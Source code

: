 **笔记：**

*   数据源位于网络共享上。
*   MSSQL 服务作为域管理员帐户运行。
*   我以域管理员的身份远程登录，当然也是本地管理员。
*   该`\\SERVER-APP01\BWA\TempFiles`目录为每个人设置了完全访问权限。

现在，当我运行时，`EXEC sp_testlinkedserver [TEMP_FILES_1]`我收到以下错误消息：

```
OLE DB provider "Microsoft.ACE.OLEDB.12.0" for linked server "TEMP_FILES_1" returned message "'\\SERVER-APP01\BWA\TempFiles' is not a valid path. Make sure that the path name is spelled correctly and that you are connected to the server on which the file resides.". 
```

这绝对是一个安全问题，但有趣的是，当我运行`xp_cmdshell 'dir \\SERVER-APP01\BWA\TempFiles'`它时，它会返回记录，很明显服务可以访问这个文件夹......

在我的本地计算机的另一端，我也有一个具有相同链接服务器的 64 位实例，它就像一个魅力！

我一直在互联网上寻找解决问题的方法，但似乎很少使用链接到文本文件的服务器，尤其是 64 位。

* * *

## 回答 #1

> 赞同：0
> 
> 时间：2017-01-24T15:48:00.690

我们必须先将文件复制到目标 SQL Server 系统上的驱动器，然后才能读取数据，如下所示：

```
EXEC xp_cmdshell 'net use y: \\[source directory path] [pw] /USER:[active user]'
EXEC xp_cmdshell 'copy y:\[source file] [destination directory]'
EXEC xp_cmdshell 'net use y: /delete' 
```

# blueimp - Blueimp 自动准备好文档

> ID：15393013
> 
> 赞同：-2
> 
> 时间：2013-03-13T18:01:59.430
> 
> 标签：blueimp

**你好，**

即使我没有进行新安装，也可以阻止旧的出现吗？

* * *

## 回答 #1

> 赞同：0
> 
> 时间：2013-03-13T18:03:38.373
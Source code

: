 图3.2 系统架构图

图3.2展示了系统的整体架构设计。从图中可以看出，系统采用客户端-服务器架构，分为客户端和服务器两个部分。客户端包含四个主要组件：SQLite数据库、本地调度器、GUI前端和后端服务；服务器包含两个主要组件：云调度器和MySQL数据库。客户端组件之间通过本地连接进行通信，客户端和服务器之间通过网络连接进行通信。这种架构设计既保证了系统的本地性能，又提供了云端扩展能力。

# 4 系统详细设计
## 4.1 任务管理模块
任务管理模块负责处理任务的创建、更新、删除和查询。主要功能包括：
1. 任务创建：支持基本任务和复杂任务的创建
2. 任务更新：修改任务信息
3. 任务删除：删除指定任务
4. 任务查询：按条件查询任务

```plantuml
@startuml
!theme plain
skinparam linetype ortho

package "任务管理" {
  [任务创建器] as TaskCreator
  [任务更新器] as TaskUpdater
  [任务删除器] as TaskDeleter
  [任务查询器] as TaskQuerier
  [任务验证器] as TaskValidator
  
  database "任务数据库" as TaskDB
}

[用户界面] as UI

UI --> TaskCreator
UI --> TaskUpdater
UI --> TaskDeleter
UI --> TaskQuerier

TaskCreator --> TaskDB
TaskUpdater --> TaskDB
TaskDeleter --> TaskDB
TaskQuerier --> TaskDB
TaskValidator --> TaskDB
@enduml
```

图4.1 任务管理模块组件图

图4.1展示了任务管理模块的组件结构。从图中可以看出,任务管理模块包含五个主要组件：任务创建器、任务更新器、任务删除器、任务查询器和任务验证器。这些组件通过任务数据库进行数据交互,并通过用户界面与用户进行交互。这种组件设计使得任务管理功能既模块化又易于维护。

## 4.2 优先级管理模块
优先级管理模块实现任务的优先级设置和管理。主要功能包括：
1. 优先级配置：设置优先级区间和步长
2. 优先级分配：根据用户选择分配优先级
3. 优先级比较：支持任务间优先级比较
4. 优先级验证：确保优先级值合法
^^^^
▸ What this task involves: Find all the lines with "TaskQuerier" in the data and copy them.

▸ Answer below:
  [任务查询器] as TaskQuerier
UI --> TaskQuerier
TaskQuerier --> TaskDB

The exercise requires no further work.